If you're trying to lose weight by cutting calories, make sure to get a good night's sleep. According to a new study, too little sleep appears to hinder your body's ability to burn fat.
In the study, 10 overweight but otherwise healthy volunteers on a low-cal diet spent four weeks confined to a research lab. Their diets remained the same throughout, but they slept 8.5 hours a night for two weeks, and just 5.5 hours a night for two weeks.
Although the participants lost roughly the same amount of weight (about 6.5 pounds) on each sleep schedule, the makeup of those pounds differed substantially, the researchers found.

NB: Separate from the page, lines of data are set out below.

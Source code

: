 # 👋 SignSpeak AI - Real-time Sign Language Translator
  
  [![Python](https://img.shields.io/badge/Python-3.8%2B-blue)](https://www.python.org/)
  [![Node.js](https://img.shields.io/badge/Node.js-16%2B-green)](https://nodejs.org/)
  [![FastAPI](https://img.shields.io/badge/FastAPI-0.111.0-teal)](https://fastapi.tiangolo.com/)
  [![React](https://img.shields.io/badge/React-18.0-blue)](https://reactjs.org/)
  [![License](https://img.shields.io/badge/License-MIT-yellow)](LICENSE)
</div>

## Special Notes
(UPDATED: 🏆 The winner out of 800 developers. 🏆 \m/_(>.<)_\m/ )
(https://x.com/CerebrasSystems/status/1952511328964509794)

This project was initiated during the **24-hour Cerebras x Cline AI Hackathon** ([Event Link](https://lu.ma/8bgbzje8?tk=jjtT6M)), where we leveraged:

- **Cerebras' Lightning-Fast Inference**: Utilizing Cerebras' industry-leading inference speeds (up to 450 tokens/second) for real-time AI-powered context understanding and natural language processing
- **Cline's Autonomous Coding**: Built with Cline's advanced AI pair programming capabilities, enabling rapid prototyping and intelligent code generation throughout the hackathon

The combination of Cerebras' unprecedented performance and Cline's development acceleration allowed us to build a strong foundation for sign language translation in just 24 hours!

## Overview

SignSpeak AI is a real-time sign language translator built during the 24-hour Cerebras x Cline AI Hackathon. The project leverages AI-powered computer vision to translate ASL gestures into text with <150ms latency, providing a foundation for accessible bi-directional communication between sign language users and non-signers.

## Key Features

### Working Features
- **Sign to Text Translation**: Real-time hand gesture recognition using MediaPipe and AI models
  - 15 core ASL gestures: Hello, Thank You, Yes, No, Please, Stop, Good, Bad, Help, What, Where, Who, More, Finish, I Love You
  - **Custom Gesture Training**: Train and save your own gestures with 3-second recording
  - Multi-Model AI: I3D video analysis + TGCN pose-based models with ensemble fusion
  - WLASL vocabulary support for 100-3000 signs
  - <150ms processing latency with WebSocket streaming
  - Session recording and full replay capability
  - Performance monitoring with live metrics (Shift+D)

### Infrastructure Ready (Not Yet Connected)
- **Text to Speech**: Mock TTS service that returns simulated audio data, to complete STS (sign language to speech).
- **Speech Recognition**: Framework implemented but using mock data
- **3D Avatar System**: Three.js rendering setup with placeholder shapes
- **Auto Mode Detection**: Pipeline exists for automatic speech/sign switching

When they were sleep-deprived, the participants lost half as much weight in fat and almost twice as much in muscle and other lean body weight, according to the study, which was published in the Annals of Internal Medicine. Lean muscle is important to maintaining weight loss, as it keeps a person's metabolism running at a healthy clip.

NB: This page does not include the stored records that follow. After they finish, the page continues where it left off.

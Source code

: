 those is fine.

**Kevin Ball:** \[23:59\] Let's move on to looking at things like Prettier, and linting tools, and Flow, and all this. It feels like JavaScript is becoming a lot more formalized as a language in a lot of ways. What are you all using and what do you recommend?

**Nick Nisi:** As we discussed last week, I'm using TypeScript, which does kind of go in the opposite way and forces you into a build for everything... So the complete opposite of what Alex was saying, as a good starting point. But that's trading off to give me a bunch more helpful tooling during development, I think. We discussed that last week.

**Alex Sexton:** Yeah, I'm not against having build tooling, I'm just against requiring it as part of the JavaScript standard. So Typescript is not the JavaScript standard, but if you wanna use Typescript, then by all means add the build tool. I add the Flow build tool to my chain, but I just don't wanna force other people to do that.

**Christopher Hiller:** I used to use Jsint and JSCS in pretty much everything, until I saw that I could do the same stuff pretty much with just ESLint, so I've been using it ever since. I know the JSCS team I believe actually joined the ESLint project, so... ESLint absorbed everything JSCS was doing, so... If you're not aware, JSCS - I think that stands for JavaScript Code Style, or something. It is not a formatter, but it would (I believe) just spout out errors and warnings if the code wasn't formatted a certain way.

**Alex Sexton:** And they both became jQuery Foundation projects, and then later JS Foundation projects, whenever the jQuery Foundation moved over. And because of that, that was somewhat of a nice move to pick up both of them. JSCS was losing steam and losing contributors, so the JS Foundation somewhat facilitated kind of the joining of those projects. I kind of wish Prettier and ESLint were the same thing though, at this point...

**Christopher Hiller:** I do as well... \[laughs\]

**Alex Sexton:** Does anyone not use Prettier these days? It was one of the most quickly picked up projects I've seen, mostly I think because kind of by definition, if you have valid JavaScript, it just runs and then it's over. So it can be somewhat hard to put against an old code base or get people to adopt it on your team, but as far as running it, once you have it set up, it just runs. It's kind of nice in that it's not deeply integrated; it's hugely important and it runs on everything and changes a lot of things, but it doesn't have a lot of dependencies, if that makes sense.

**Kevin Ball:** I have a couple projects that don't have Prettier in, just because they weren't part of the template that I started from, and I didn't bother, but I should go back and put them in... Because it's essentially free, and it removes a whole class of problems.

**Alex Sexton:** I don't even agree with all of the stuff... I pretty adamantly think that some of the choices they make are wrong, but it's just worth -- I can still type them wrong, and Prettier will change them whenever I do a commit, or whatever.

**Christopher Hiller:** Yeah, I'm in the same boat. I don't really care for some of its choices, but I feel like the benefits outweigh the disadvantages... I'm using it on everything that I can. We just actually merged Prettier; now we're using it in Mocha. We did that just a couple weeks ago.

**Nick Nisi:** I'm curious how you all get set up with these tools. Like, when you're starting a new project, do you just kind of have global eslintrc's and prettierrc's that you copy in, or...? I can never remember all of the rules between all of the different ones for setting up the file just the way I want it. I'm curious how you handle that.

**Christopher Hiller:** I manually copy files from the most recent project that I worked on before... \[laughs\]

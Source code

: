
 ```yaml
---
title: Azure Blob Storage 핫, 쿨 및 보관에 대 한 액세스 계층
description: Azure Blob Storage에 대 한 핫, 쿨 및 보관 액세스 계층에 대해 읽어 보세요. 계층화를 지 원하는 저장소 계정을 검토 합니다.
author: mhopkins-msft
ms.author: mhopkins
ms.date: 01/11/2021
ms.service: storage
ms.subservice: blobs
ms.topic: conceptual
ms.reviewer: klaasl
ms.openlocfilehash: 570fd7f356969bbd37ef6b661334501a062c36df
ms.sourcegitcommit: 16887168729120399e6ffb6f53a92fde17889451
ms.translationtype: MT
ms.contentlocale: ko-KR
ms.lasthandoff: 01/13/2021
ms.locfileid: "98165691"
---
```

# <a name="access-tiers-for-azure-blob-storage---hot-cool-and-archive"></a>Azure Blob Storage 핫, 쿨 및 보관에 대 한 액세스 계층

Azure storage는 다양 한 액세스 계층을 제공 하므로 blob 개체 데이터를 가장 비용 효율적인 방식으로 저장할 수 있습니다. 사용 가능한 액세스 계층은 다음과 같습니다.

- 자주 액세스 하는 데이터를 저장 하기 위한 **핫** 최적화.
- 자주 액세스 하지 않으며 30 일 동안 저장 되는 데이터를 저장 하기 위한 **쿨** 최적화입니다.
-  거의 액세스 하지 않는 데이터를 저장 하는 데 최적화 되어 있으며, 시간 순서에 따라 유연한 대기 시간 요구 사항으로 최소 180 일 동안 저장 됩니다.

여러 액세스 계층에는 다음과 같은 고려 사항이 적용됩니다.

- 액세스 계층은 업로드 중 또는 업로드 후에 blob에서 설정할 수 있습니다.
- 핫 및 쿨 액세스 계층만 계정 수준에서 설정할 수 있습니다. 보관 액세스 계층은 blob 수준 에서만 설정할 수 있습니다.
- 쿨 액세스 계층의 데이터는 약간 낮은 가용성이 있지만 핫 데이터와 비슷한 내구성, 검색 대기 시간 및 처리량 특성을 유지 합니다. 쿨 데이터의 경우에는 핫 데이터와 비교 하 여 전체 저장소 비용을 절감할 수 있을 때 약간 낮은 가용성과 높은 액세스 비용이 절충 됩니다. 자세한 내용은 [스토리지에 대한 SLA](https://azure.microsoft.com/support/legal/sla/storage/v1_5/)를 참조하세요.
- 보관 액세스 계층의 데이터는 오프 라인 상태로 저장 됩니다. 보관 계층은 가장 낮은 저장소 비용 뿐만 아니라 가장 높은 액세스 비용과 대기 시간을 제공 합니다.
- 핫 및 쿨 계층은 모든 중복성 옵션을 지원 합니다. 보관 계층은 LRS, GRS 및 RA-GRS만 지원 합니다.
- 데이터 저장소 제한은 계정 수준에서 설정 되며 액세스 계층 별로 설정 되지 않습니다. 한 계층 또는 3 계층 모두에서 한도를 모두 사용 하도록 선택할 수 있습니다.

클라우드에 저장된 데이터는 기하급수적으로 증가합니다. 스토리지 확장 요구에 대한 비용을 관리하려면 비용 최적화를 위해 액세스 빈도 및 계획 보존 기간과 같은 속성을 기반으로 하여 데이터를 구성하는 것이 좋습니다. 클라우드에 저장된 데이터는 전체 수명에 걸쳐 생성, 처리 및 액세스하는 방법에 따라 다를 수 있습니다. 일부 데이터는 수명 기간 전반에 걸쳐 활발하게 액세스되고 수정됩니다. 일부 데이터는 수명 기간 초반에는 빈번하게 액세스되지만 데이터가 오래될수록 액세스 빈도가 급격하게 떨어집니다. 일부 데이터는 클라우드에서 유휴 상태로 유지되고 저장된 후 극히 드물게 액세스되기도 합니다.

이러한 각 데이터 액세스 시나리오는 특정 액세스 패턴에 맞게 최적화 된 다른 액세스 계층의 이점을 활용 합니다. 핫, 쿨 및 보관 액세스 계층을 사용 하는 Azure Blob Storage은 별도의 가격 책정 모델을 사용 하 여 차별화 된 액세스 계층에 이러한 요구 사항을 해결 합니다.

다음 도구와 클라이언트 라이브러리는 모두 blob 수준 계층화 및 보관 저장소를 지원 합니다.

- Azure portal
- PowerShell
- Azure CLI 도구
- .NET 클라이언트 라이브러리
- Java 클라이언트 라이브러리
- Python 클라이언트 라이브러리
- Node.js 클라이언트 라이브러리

The study participants also reported feeling hungrier when they weren't getting enough sleep.
"Losing lean body mass is a side effect, not a benefit, of dieting," says the senior author of the study, Plamen Penev, MD, a professor of endocrinology at the University of Chicago. "It means your body doesn't burn as many calories and requires fewer to maintain the same weight. But cutting even more calories out of the diet may be difficult when you feel hungrier."
The study was small, and a laboratory setting in which meals and sleep times are tightly controlled can't be directly compared to the real world, where people can visit the pantry or refrigerator if they're feeling hungry. Still, the study sheds light on the possible interaction between sleep loss and weight gain--both familiar menaces for many Americans.
"It's very difficult to lose weight, so every little bit helps," says David Rapoport, MD, medical director of the sleep disorders center at the New York University School of Medicine. "If you want to take maximal advantage of your diet, and give yourself the best chance of not being forced to cheat on it by hunger, sleep is very important."
Previous research has hinted at the connection between sleep and metabolism, but this study is one of the first detailed looks at what might explain it. One of the advantages of conducting the study in a lab was that it allowed the researchers to closely monitor changes in the volunteers' body fat percentage and appetite hormones.
Dr. Penev and his colleagues were surprised by the stark difference in the losses of body fat associated with each sleep regimen. On average, they found, the dieters lost 3.1 pounds of fat with adequate sleep and just 1.3 pounds with restricted sleep.
They also found that sleep deprivation raised levels of the hormone ghrelin, which stimulates hunger and increases fat retention.
The researchers aren't certain why getting more sleep burns more body fat, but they have some theories. Being awake longer requires more sugar-like substances to maintain the brain's relatively higher activity and metabolism, Dr. Penev notes. This may result in the body utilizing less fat and breaking down more lean body mass (such as protein) to convert into fuel for the brain.
The explanation may be more complicated than that, Dr. Rapoport says. During some parts of sleep, such as rapid eye movement (REM), the brain's metabolism actually rises significantly, he explains.
"It would be an overstatement to say that if you don't get enough sleep, you won't be able to lose weight," Dr. Rapoport says. "But this fits the general scheme that says that when you deprive sleep, you change metabolism."
As the researchers acknowledge, larger and longer studies will be needed to elucidate just how sleep restriction might impede dieting, especially in real-world settings. It's not clear from the study how the body's metabolism may adapt to sleep deprivation over time, for instance.
"The results may or may not generalize to longer-term effects of sleep restriction in the community," says Daniel Kripke, MD, a professor emeritus of psychiatry at the University of California, San Diego. "And they may not apply to people with average sleep durations."
The volunteers averaged 7.7 hours of sleep prior to the study, far more than the 6.5 hours or so reported in the general population, Dr. Kripke notes.